- [What to do]: Repeat the records word for word, excluding any picture.

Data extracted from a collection
=== Section Start ===

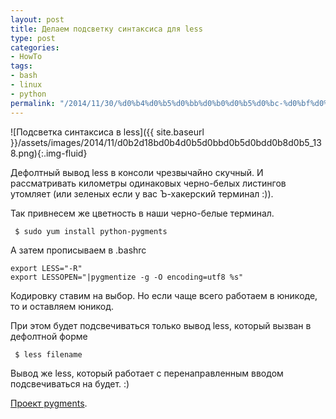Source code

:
 ```yaml
---
layout: post
title: Делаем подсветку синтаксиса для less
type: post
categories:
- HowTo
tags:
- bash
- linux
- python
permalink: "/2014/11/30/%d0%b4%d0%b5%d0%bb%d0%b0%d0%b5%d0%bc-%d0%bf%d0%be%d0%b4%d1%81%d0%b2%d0%b5%d1%82%d0%ba%d1%83-%d1%81%d0%b8%d0%bd%d1%82%d0%b0%d0%ba%d1%81%d0%b8%d1%81%d0%b0-%d0%b4%d0%bb%d1%8f-less/"
---
```

![Подсветка синтаксиса в less]({{ site.baseurl }}/assets/images/2014/11/d0b2d18bd0b4d0b5d0bbd0b5d0bdd0b8d0b5_138.png){:.img-fluid}

Дефолтный вывод less  в консоли чрезвычайно скучный. И рассматривать километры одинаковых черно-белых листингов утомляет (или зеленых если у вас Ъ-хакерский терминал :)).

Так привнесем же цветность в наши черно-белые терминал.

```shell
 $ sudo yum install python-pygments
```

А затем прописываем в .bashrc

```
export LESS="-R"  
export LESSOPEN="|pygmentize -g -O encoding=utf8 %s"
```

Кодировку ставим на выбор. Но если чаще всего работаем в юникоде, то и оставляем юникод.

При этом будет подсвечиваться только вывод less, который вызван в дефолтной форме

```shell
 $ less filename
```

Вывод же less, который работает с перенаправленным вводом подсвечиваться на будет. :)

[Проект pygments](http://pygments.org/ "Python syntax highlighter").

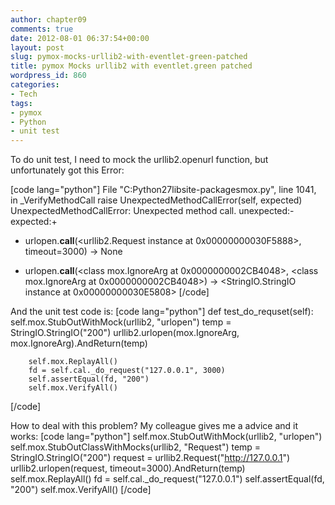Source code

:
 ```yaml
---
author: chapter09
comments: true
date: 2012-08-01 06:37:54+00:00
layout: post
slug: pymox-mocks-urllib2-with-eventlet-green-patched
title: pymox Mocks urllib2 with eventlet.green patched
wordpress_id: 860
categories:
- Tech
tags:
- pymox
- Python
- unit test
---
```


To do unit test, I need to mock the urllib2.openurl function, but unfortunately got this Error:

[code lang="python"]
File "C:Python27libsite-packagesmox.py", line 1041, in _VerifyMethodCall
    raise UnexpectedMethodCallError(self, expected)
UnexpectedMethodCallError: Unexpected method call.  unexpected:-  expected:+
- urlopen.__call__(<urllib2.Request instance at 0x00000000030F5888>, timeout=3000) -> None
+ urlopen.__call__(<class mox.IgnoreArg at 0x0000000002CB4048>, <class mox.IgnoreArg at 0x0000000002CB4048>) -> <StringIO.StringIO instance at 0x00000000030E5808>
[/code]

And the unit test code is:
[code lang="python"]
def test_do_requset(self):
        self.mox.StubOutWithMock(urllib2, "urlopen")
        temp = StringIO.StringIO("200")
        urllib2.urlopen(mox.IgnoreArg, mox.IgnoreArg).AndReturn(temp)

        self.mox.ReplayAll()
        fd = self.cal._do_request("127.0.0.1", 3000)
        self.assertEqual(fd, "200")
        self.mox.VerifyAll()
[/code]

How to deal with this problem?
My colleague gives me a advice and it works:
[code lang="python"]
self.mox.StubOutWithMock(urllib2, "urlopen")
        self.mox.StubOutClassWithMocks(urllib2, "Request")
        temp = StringIO.StringIO("200")
        request = urllib2.Request("http://127.0.0.1")
        urllib2.urlopen(request, timeout=3000).AndReturn(temp)
        self.mox.ReplayAll()
        fd = self.cal._do_request("127.0.0.1")
        self.assertEqual(fd, "200")
        self.mox.VerifyAll()
[/code] 


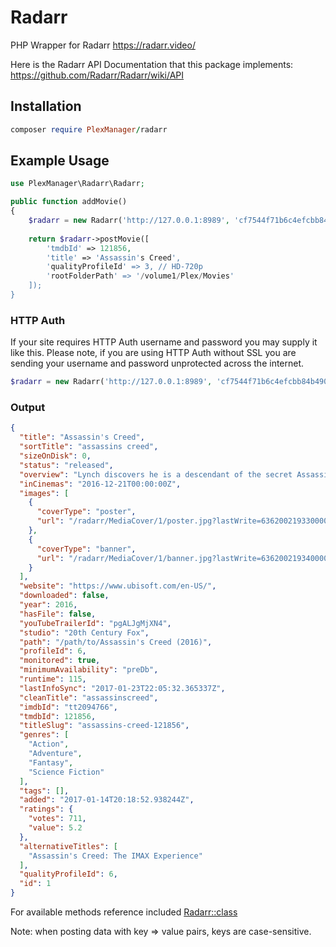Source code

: # Radarr
PHP Wrapper for Radarr https://radarr.video/

Here is the Radarr API Documentation that this package implements: https://github.com/Radarr/Radarr/wiki/API

## Installation
```ruby
composer require PlexManager/radarr
```

## Example Usage
```php
use PlexManager\Radarr\Radarr;
```
```php
public function addMovie()
{
    $radarr = new Radarr('http://127.0.0.1:8989', 'cf7544f71b6c4efcbb84b49011fc965c'); // URL and API Key
    
    return $radarr->postMovie([
        'tmdbId' => 121856,
        'title' => 'Assassin's Creed',
        'qualityProfileId' => 3, // HD-720p
        'rootFolderPath' => '/volume1/Plex/Movies'
    ]);
}
```
### HTTP Auth
If your site requires HTTP Auth username and password you may supply it like this. Please note, if you are using HTTP Auth without SSL you are sending your username and password unprotected across the internet.
```php
$radarr = new Radarr('http://127.0.0.1:8989', 'cf7544f71b6c4efcbb84b49011fc965c', 'my-username', 'my-password');
```

### Output
```json
{
  "title": "Assassin's Creed",
  "sortTitle": "assassins creed",
  "sizeOnDisk": 0,
  "status": "released",
  "overview": "Lynch discovers he is a descendant of the secret Assassins society through unlocked genetic memories that allow him to relive the adventures of his ancestor, Aguilar, in 15th Century Spain. After gaining incredible knowledge and skills he’s poised to take on the oppressive Knights Templar in the present day.",
  "inCinemas": "2016-12-21T00:00:00Z",
  "images": [
    {
      "coverType": "poster",
      "url": "/radarr/MediaCover/1/poster.jpg?lastWrite=636200219330000000"
    },
    {
      "coverType": "banner",
      "url": "/radarr/MediaCover/1/banner.jpg?lastWrite=636200219340000000"
    }
  ],
  "website": "https://www.ubisoft.com/en-US/",
  "downloaded": false,
  "year": 2016,
  "hasFile": false,
  "youTubeTrailerId": "pgALJgMjXN4",
  "studio": "20th Century Fox",
  "path": "/path/to/Assassin's Creed (2016)",
  "profileId": 6,
  "monitored": true,
  "minimumAvailability": "preDb",
  "runtime": 115,
  "lastInfoSync": "2017-01-23T22:05:32.365337Z",
  "cleanTitle": "assassinscreed",
  "imdbId": "tt2094766",
  "tmdbId": 121856,
  "titleSlug": "assassins-creed-121856",
  "genres": [
    "Action",
    "Adventure",
    "Fantasy",
    "Science Fiction"
  ],
  "tags": [],
  "added": "2017-01-14T20:18:52.938244Z",
  "ratings": {
    "votes": 711,
    "value": 5.2
  },
  "alternativeTitles": [
    "Assassin's Creed: The IMAX Experience"
  ],
  "qualityProfileId": 6,
  "id": 1
}
```

For available methods reference included [Radarr::class](src/Radarr.php)

Note: when posting data with key => value pairs, keys are case-sensitive.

=== Section End ===

- [Answer for this exercise]:
Source code

:
 ```yaml
---
layout: post
title: Делаем подсветку синтаксиса для less
type: post
categories:
- HowTo
tags:
- bash
- linux
- python
permalink: "/2014/11/30/%d0%b4%d0%b5%d0%bb%d0%b0%d0%b5%d0%bc-%d0%bf%d0%be%d0%b4%d1%81%d0%b2%d0%b5%d1%82%d0%ba%d1%83-%d1%81%d0%b8%d0%bd%d1%82%d0%b0%d0%ba%d1%81%d0%b8%d1%81%d0%b0-%d0%b4%d0%bb%d1%8f-less/"
---
```

![Подсветка синтаксиса в less]({{ site.baseurl }}/assets/images/2014/11/d0b2d18bd0b4d0b5d0bbd0b5d0bdd0b8d0b5_138.png){:.img-fluid}

Дефолтный вывод less  в консоли чрезвычайно скучный. И рассматривать километры одинаковых черно-белых листингов утомляет (или зеленых если у вас Ъ-хакерский терминал :)).

Так привнесем же цветность в наши черно-белые терминал.

```shell
 $ sudo yum install python-pygments
```

А затем прописываем в .bashrc

```
export LESS="-R"  
export LESSOPEN="|pygmentize -g -O encoding=utf8 %s"
```

Кодировку ставим на выбор. Но если чаще всего работаем в юникоде, то и оставляем юникод.

При этом будет подсвечиваться только вывод less, который вызван в дефолтной форме

```shell
 $ less filename
```

Вывод же less, который работает с перенаправленным вводом подсвечиваться на будет. :)

[Проект pygments](http://pygments.org/ "Python syntax highlighter").

Source code

:
 ```yaml
---
author: chapter09
comments: true
date: 2012-08-01 06:37:54+00:00
layout: post
slug: pymox-mocks-urllib2-with-eventlet-green-patched
title: pymox Mocks urllib2 with eventlet.green patched
wordpress_id: 860
categories:
- Tech
tags:
- pymox
- Python
- unit test
---
```


To do unit test, I need to mock the urllib2.openurl function, but unfortunately got this Error:

[code lang="python"]
File "C:Python27libsite-packagesmox.py", line 1041, in _VerifyMethodCall
    raise UnexpectedMethodCallError(self, expected)
UnexpectedMethodCallError: Unexpected method call.  unexpected:-  expected:+
- urlopen.__call__(<urllib2.Request instance at 0x00000000030F5888>, timeout=3000) -> None
+ urlopen.__call__(<class mox.IgnoreArg at 0x0000000002CB4048>, <class mox.IgnoreArg at 0x0000000002CB4048>) -> <StringIO.StringIO instance at 0x00000000030E5808>
[/code]

And the unit test code is:
[code lang="python"]
def test_do_requset(self):
        self.mox.StubOutWithMock(urllib2, "urlopen")
        temp = StringIO.StringIO("200")
        urllib2.urlopen(mox.IgnoreArg, mox.IgnoreArg).AndReturn(temp)

        self.mox.ReplayAll()
        fd = self.cal._do_request("127.0.0.1", 3000)
        self.assertEqual(fd, "200")
        self.mox.VerifyAll()
[/code]

How to deal with this problem?
My colleague gives me a advice and it works:
[code lang="python"]
self.mox.StubOutWithMock(urllib2, "urlopen")
        self.mox.StubOutClassWithMocks(urllib2, "Request")
        temp = StringIO.StringIO("200")
        request = urllib2.Request("http://127.0.0.1")
        urllib2.urlopen(request, timeout=3000).AndReturn(temp)
        self.mox.ReplayAll()
        fd = self.cal._do_request("127.0.0.1")
        self.assertEqual(fd, "200")
        self.mox.VerifyAll()
[/code] 


Source code

: # Radarr
PHP Wrapper for Radarr https://radarr.video/

Here is the Radarr API Documentation that this package implements: https://github.com/Radarr/Radarr/wiki/API

## Installation
```ruby
composer require PlexManager/radarr
```

## Example Usage
```php
use PlexManager\Radarr\Radarr;
```
```php
public function addMovie()
{
    $radarr = new Radarr('http://127.0.0.1:8989', 'cf7544f71b6c4efcbb84b49011fc965c'); // URL and API Key
    
    return $radarr->postMovie([
        'tmdbId' => 121856,
        'title' => 'Assassin's Creed',
        'qualityProfileId' => 3, // HD-720p
        'rootFolderPath' => '/volume1/Plex/Movies'
    ]);
}
```
### HTTP Auth
If your site requires HTTP Auth username and password you may supply it like this. Please note, if you are using HTTP Auth without SSL you are sending your username and password unprotected across the internet.
```php
$radarr = new Radarr('http://127.0.0.1:8989', 'cf7544f71b6c4efcbb84b49011fc965c', 'my-username', 'my-password');
```

### Output
```json
{
  "title": "Assassin's Creed",
  "sortTitle": "assassins creed",
  "sizeOnDisk": 0,
  "status": "released",
  "overview": "Lynch discovers he is a descendant of the secret Assassins society through unlocked genetic memories that allow him to relive the adventures of his ancestor, Aguilar, in 15th Century Spain. After gaining incredible knowledge and skills he’s poised to take on the oppressive Knights Templar in the present day.",
  "inCinemas": "2016-12-21T00:00:00Z",
  "images": [
    {
      "coverType": "poster",
      "url": "/radarr/MediaCover/1/poster.jpg?lastWrite=636200219330000000"
    },
    {
      "coverType": "banner",
      "url": "/radarr/MediaCover/1/banner.jpg?lastWrite=636200219340000000"
    }
  ],
  "website": "https://www.ubisoft.com/en-US/",
  "downloaded": false,
  "year": 2016,
  "hasFile": false,
  "youTubeTrailerId": "pgALJgMjXN4",
  "studio": "20th Century Fox",
  "path": "/path/to/Assassin's Creed (2016)",
  "profileId": 6,
  "monitored": true,
  "minimumAvailability": "preDb",
  "runtime": 115,
  "lastInfoSync": "2017-01-23T22:05:32.365337Z",
  "cleanTitle": "assassinscreed",
  "imdbId": "tt2094766",
  "tmdbId": 121856,
  "titleSlug": "assassins-creed-121856",
  "genres": [
    "Action",
    "Adventure",
    "Fantasy",
    "Science Fiction"
  ],
  "tags": [],
  "added": "2017-01-14T20:18:52.938244Z",
  "ratings": {
    "votes": 711,
    "value": 5.2
  },
  "alternativeTitles": [
    "Assassin's Creed: The IMAX Experience"
  ],
  "qualityProfileId": 6,
  "id": 1
}
```

For available methods reference included [Radarr::class](src/Radarr.php)

Note: when posting data with key => value pairs, keys are case-sensitive.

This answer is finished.